The second consultation will run from 16 January 2024 to 26 March 2024.
That B Corps act in accordance with a defined purpose, contributing to an inclusive, equitable, and regenerative economic system for all people and the planet.
The draft standards are built on the good stakeholder governance practices available in the current standards. Some practices, for instance engaging stakeholders to define material Impact Topics, having a grievance mechanism, or reporting on the company’s social and environmental performance, are introduced to smaller size of companies, with adjusted rigor.
In addition, two new areas have been introduced in the proposed new standards:
dividends and stock buybacks (for larger companies)
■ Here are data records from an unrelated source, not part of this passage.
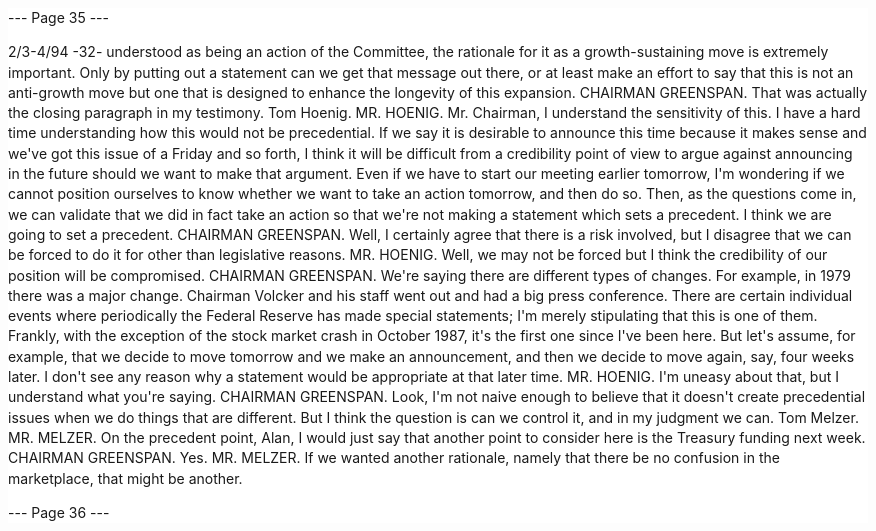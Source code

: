 --- Page 35 ---

2/3-4/94 -32-
understood as being an action of the Committee, the rationale for it
as a growth-sustaining move is extremely important. Only by putting
out a statement can we get that message out there, or at least make an
effort to say that this is not an anti-growth move but one that is
designed to enhance the longevity of this expansion.
CHAIRMAN GREENSPAN. That was actually the closing paragraph
in my testimony. Tom Hoenig.
MR. HOENIG. Mr. Chairman, I understand the sensitivity of
this. I have a hard time understanding how this would not be
precedential. If we say it is desirable to announce this time because
it makes sense and we've got this issue of a Friday and so forth, I
think it will be difficult from a credibility point of view to argue
against announcing in the future should we want to make that argument.
Even if we have to start our meeting earlier tomorrow, I'm wondering
if we cannot position ourselves to know whether we want to take an
action tomorrow, and then do so. Then, as the questions come in, we
can validate that we did in fact take an action so that we're not
making a statement which sets a precedent. I think we are going to
set a precedent.
CHAIRMAN GREENSPAN. Well, I certainly agree that there is a
risk involved, but I disagree that we can be forced to do it for other
than legislative reasons.
MR. HOENIG. Well, we may not be forced but I think the
credibility of our position will be compromised.
CHAIRMAN GREENSPAN. We're saying there are different types
of changes. For example, in 1979 there was a major change. Chairman
Volcker and his staff went out and had a big press conference. There
are certain individual events where periodically the Federal Reserve
has made special statements; I'm merely stipulating that this is one
of them. Frankly, with the exception of the stock market crash in
October 1987, it's the first one since I've been here. But let's
assume, for example, that we decide to move tomorrow and we make an
announcement, and then we decide to move again, say, four weeks later.
I don't see any reason why a statement would be appropriate at that
later time.
MR. HOENIG. I'm uneasy about that, but I understand what
you're saying.
CHAIRMAN GREENSPAN. Look, I'm not naive enough to believe
that it doesn't create precedential issues when we do things that are
different. But I think the question is can we control it, and in my
judgment we can. Tom Melzer.
MR. MELZER. On the precedent point, Alan, I would just say
that another point to consider here is the Treasury funding next week.
CHAIRMAN GREENSPAN. Yes.
MR. MELZER. If we wanted another rationale, namely that
there be no confusion in the marketplace, that might be another.

--- Page 36 ---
responsible marketing and communication.
The requirements in this topic are adjusted to the size of the company where necessary to acknowledge that smaller companies may have less formal mechanisms and processes in place.
This means that for instance, smaller companies are required to demonstrate stakeholder governance through examples of how they consider their stakeholders in strategic decisions. Larger companies, on the other hand, are required to have a stakeholder governance policy, regularly engage their stakeholders to define relevant Impact Topics (integrating the Baseline Requirements), have mechanisms in place to involve their stakeholders in decision-making, and publicly disclose the results of their stakeholder engagement (along with progress on social and environmental performance).
The impact this topic aims to drive is threefold:
Overturn shareholder primacy: by ensuring that all stakeholders’ interests are understood and considered;
Put sustainability at the right level within the company: by ensuring that oversight is with those in a position of making decisions;
Fight greenwashing: by ensuring companies follow responsible marketing and communication principles, and regularly and transparently communicate about their impact.
In order to achieve the intent of the topic Purpose & Stakeholder Governance the company should consider the following:
Align the company’s purpose with the intent of the B Corp legal requirement; contribute to a material positive impact on society and the environment.
Conduct regular stakeholder engagement and define what stakeholder governance mechanism fits well for your organization.
Ensure there is oversight of social and environmental impact at the highest level of governance (sustainability embedded in incentive schemes, and performance targets).
Identify any risk of greenwashing in the company’s marketing and communication and implement a responsible marketing and communication strategy.
Regularly and transparently communicate about the company’s social and environmental impact.